To use a slightly worn industry metaphor, it’s easier to fix a plane while it’s on the ground. That’s what many of our clients have done during the lockdown - taking the opportunity to reset their digital thinking during this unprecedented period with no live sport.
That has undoubtedly sped up the trends we saw coming down the line and so, with half the year behind us, we decided to look back at our seven predicted trends and see how things are panning out.
Prediction 1 - We’ve hit peak subscription
Consumers will have an upper tolerance for what they subscribe to (we predict five at most) and will become increasingly reluctant to sign-up to any and every new content service charging a monthly fee.
Disney+ has been a phenomenal success, scoring 54.5 million subscribers in its first six months of business. The package is irresistible, the brand is universally known, and the marketing campaign was extremely well orchestrated, launching in Europe within the first week of lockdown. Even then, the caveat remains that long-term success will depend on its ability to keep the library fresh through original programming.

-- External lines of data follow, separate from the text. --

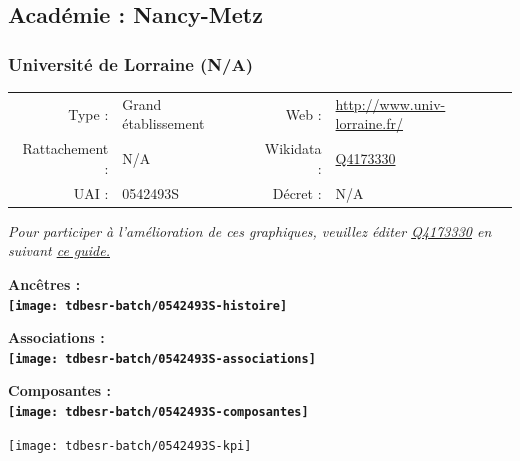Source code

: \documentclass[12pt,french,]{article}
\begin{document}
\hypertarget{acaduxe9mie-nancy-metz}{%
\subsection{Académie : Nancy-Metz}\label{acaduxe9mie-nancy-metz}}

\hypertarget{universituxe9-de-lorraine-na}{%
\subsubsection{Université de Lorraine
(N/A)}\label{universituxe9-de-lorraine-na}}

\begin{tabular*}{\textwidth}{rp{5cm}rl}  
\hline  
Type : & Grand établissement & Web : &\href{http://www.univ-lorraine.fr/}{http://www.univ-lorraine.fr/} \\  
Rattachement : & N/A & Wikidata : & \href{https://www.wikidata.org/entity/Q4173330}{Q4173330} \\  
UAI : & 0542493S & Décret : & N/A \\  
\hline  
\end{tabular*}

\textit{\scriptsize Pour participer à l'amélioration de ces graphiques, veuillez éditer  \href{https://www.wikidata.org/entity/Q4173330}{Q4173330}  en suivant \href{https://github.com/cpesr/wikidataESR/blob/master/Rmd/wikidataESR.md}{ce guide.}}

\vspace{1cm}  
\begin{minipage}[b]{0.50\textwidth}\begin{center} \bf Ancêtres : \\  
\texttt{[image: tdbesr-batch/0542493S-histoire]} \end{center}\end{minipage}\begin{minipage}[b]{0.50\textwidth}\begin{center} \bf Associations : \\  
\texttt{[image: tdbesr-batch/0542493S-associations]} \end{center}\end{minipage}

\hrulefill

\begin{center} \bf Composantes : \\  
\texttt{[image: tdbesr-batch/0542493S-composantes]} \end{center}

\begin{center}\texttt{[image: tdbesr-batch/0542493S-kpi]} \end{center}\checkoddpage
\end{document}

However, Disney+ is an outlier. The reality comes from new platforms such as HBO MAX, Quibi and Peacock (NBC’s OTT service) which were all released to mild or poor results. The ambitious pitch of Luminary - encouraging users to pay for podcasts, a content type that is free elsewhere - has flopped with only 80,000 paying subscribers.
DAZN has suffered heavily due to the absence of live sport, requiring a cash injection to support its efforts, doubling down on its consumer offering by creating a one-stop shop for 200 markets. The WWE Network has opened up its free options to encourage new customers to the platform, after seeing its OTT revenue fall sharply.
They’re not alone - the likes of NBA, NHL, and NFL are all offering enhanced free content options on their owned platforms. A smart tactic for acquiring more user data to convert into subscribers down the line when live rights become available.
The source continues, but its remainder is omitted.